Feature Importance#

Global Feature Importance#

We measure the global feature importance by the significance of the difference between cluster-wise feature distributions. Features, which have significantly different distributions across clusters, have a high feature importance, while features, which have a similar feature distribution across clusters have a low feature importance. Those features are considered to be less important in the decision making process of the Random Forest model, because no clear rules can be derived from those features.

For continuous variables, we apply an Anova test to test if the cluster-wise feature mean is varying significantly between the clusters. For categorical variables, we use a Chi-Square test to test if there is a relation of the feature across clusters. For feature visualization we only consider features that are below a significance threshold that is adjustable by the user (default value is \(p\leq 0.01\)).

Since a small p-value indicates a relevant feature, we define the global feature importance as \(\text{global_feature_importance} = 1-p-value\)

Local Feature Importance#

Forest-Guided Clustering allows to split the data into clusters that follow similar decision paths in the Random Forest model. In order to understand the relevance of each feature for a specific cluster, we compute a local ( = cluster-wise) feature importance metric.
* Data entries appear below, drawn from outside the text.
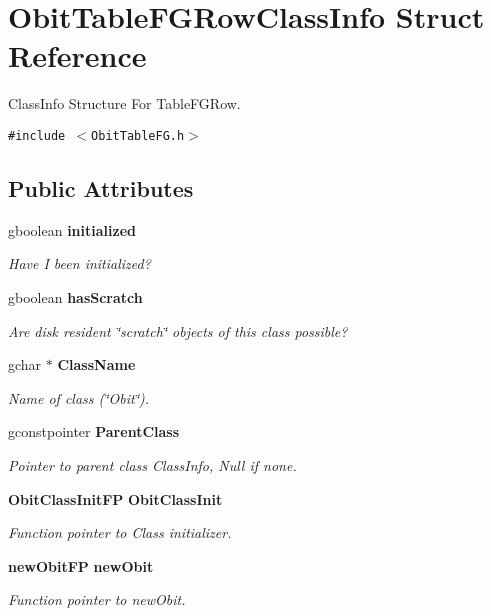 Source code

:\section{Obit\-Table\-FGRow\-Class\-Info Struct Reference}
\label{structObitTableFGRowClassInfo}
Class\-Info Structure For Table\-FGRow.  


{\tt \#include $<$Obit\-Table\-FG.h$>$}

\subsection*{Public Attributes}
\begin{CompactItemize}
\item 
gboolean {\bf initialized}
\begin{CompactList}\small\item\em Have I been initialized? \item\end{CompactList}\item 
gboolean {\bf has\-Scratch}
\begin{CompactList}\small\item\em Are disk resident \char`\"{}scratch\char`\"{} objects of this class possible? \item\end{CompactList}\item 
gchar $\ast$ {\bf Class\-Name}
\begin{CompactList}\small\item\em Name of class (\char`\"{}Obit\char`\"{}). \item\end{CompactList}\item 
gconstpointer {\bf Parent\-Class}
\begin{CompactList}\small\item\em Pointer to parent class Class\-Info, Null if none. \item\end{CompactList}\item 
{\bf Obit\-Class\-Init\-FP} {\bf Obit\-Class\-Init}
\begin{CompactList}\small\item\em Function pointer to Class initializer. \item\end{CompactList}\item 
{\bf new\-Obit\-FP} {\bf new\-Obit}
\begin{CompactList}\small\item\em Function pointer to new\-Obit. \item\end{CompactList}\item 

\end{CompactItemize}
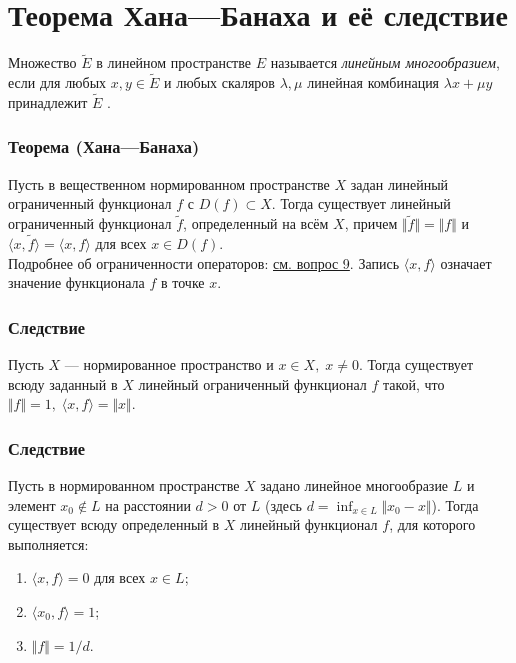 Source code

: \section{Теорема Хана---Банаха и её следствие}
Множество $\widetilde{E}$ в линейном пространстве $E$ называется \textit{линейным многообразием}, если для любых $x, y \in \widetilde{E}$ и любых скаляров $\lambda, \mu$ линейная комбинация $\lambda x + \mu y$ принадлежит $\widetilde{E}$ \cite[с.~13]{trenogin}.

\subsubsection*{Теорема (Хана---Банаха)}
Пусть в вещественном нормированном пространстве $X$ задан линейный ограниченный функционал $f$ с $D(f) \subset X$. Тогда существует линейный ограниченный функционал $\tilde{f}$, определенный на всём $X$, причем $\Vert \tilde{f} \Vert = \Vert f \Vert$ и $\langle x,\tilde{f}\rangle = \langle x,f \rangle$ для всех $x \in D(f)$\cite[с.~163]{trenogin}.\\
Подробнее об ограниченности операторов: \hyperref[sec:q-9]{см. вопрос 9}. Запись $\langle x,f \rangle$ означает значение функционала $f$ в точке $x$.

\subsubsection*{Следствие}
Пусть $X$ --- нормированное пространство и $x \in X,\;x\neq 0$. Тогда существует всюду заданный в $X$ линейный ограниченный функционал $f$ такой, что $\Vert f \Vert = 1,\; \langle x, f \rangle = \Vert x \Vert$\cite[с.~167]{trenogin}.

\subsubsection*{Следствие}
Пусть в нормированном пространстве $X$ задано линейное многообразие $L$ и элемент $x_0 \notin L$ на расстоянии $d > 0$ от $L$ (здесь $\displaystyle d = \inf_{x \in L}\Vert x_0 - x \Vert$). Тогда существует всюду определенный в $X$ линейный функционал $f$, для которого выполняется\cite[с.~167]{trenogin}:
\begin{enumerate}
	\itemsep0em
	\item $\langle x, f \rangle = 0$ для всех $x \in L$;
	\item $\langle x_0, f \rangle = 1$;
	\item $\Vert f \Vert = 1 / d$.
\end{enumerate}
We define that the local feature importance for a particular feature in cluster is high, if a statistical test indicates with strong significance, that the feature values attributed to this cluster are not randomly drawn from the full feature values. For continuous features, we test if the variance of a particular feature is significantly smaller for a cluster compared to the full dataset. For categorical features, we test if the impurity score of a feature (see General Algorithm for the definition of the impurity score) is significantly lower for the cluster compared to the full dataset.

We compute the p-value for the null hypothesis (the test statistic for this cluster is not smaller than the test statistics for the total dataset) of this particular feature. The p-value is computed using bootstrapping. For a cluster \(A\) with \(n_A\) data points we compute the test statistics T (variance in case of continuous variables or impurity in case of categorical variables) on feature X: \(T(X_A)\). To test if the statistics \(T(X_A)\) allows to discriminate this cluster against the full dataset we bootstrap b random subsets \(B_b\) of size \(n_A\) (same size as the cluster \(A\)) from the full dataset. The p-value is then defined as the proportion of the bootstrapped subsets for which \(T(X_{B_b})<T(X_A)\). Thus we get:

\(\text{local_feature_importance} = 1-\frac{\sum_{b=1}^n Ind\left(T(X_{B_n})<T(X_A)\right)}{n}\)

with \(Ind()\) being the indicator function that equals one when its argument is true and zero otherwise. A small p-value indicates that the cluster is significantly different from the rest of the data, regarding that feature. Analogous to the global feature importance we define the local feature importance as \(\text{local_feature_importance} = 1-p-value\), where a high feature importance shows that this feature allows to discriminate this cluster from a randomly selected subset of the total dataset.